* _Task brief_: Your task is to transcribe the entries below exactly, beginning with the line containing "#### 24.4 删除资源池" and ending with the final line, and to add nothing else.

* _Supplied data_:

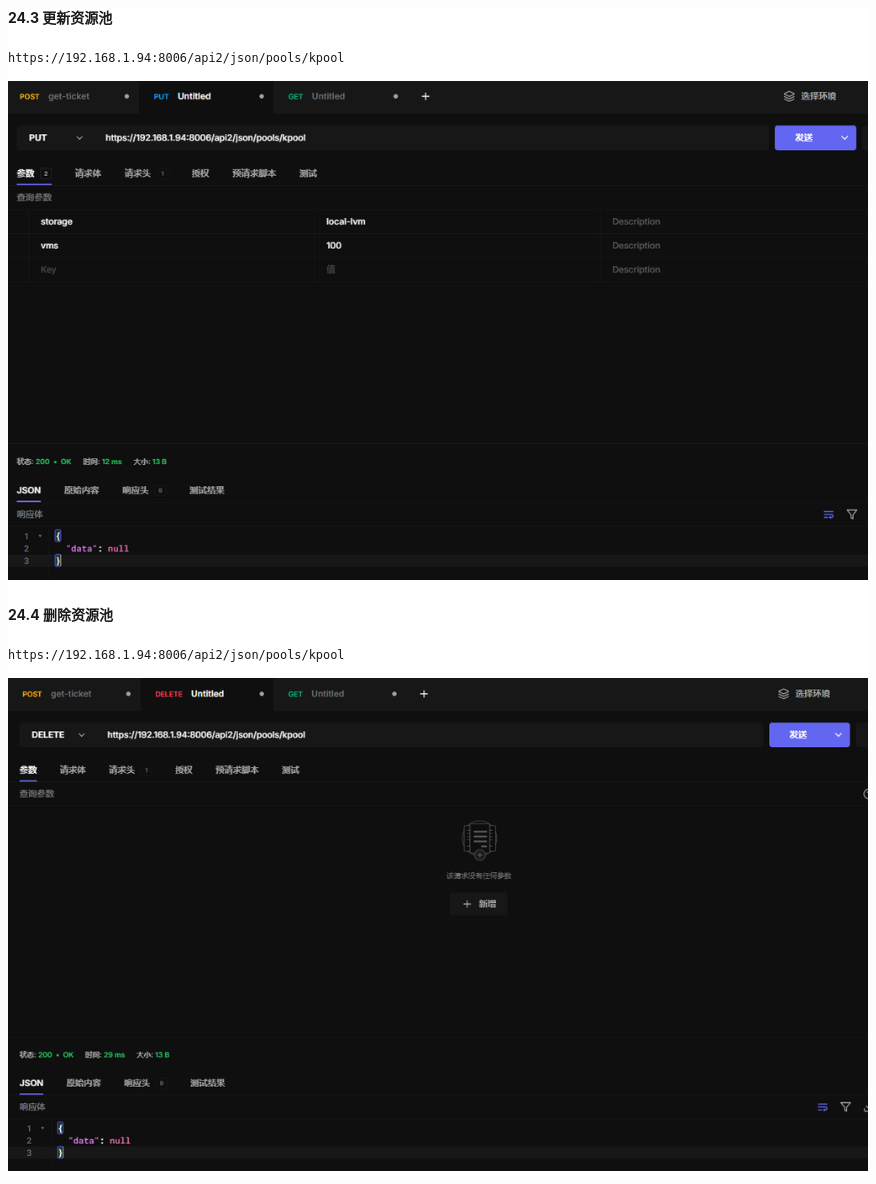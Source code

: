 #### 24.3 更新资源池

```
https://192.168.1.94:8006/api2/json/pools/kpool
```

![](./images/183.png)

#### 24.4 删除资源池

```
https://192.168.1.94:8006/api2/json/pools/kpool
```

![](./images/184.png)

* _Response below_:
#### 24.4 删除资源池

```
https://192.168.1.94:8006/api2/json/pools/kpool
```

![](./images/184.png)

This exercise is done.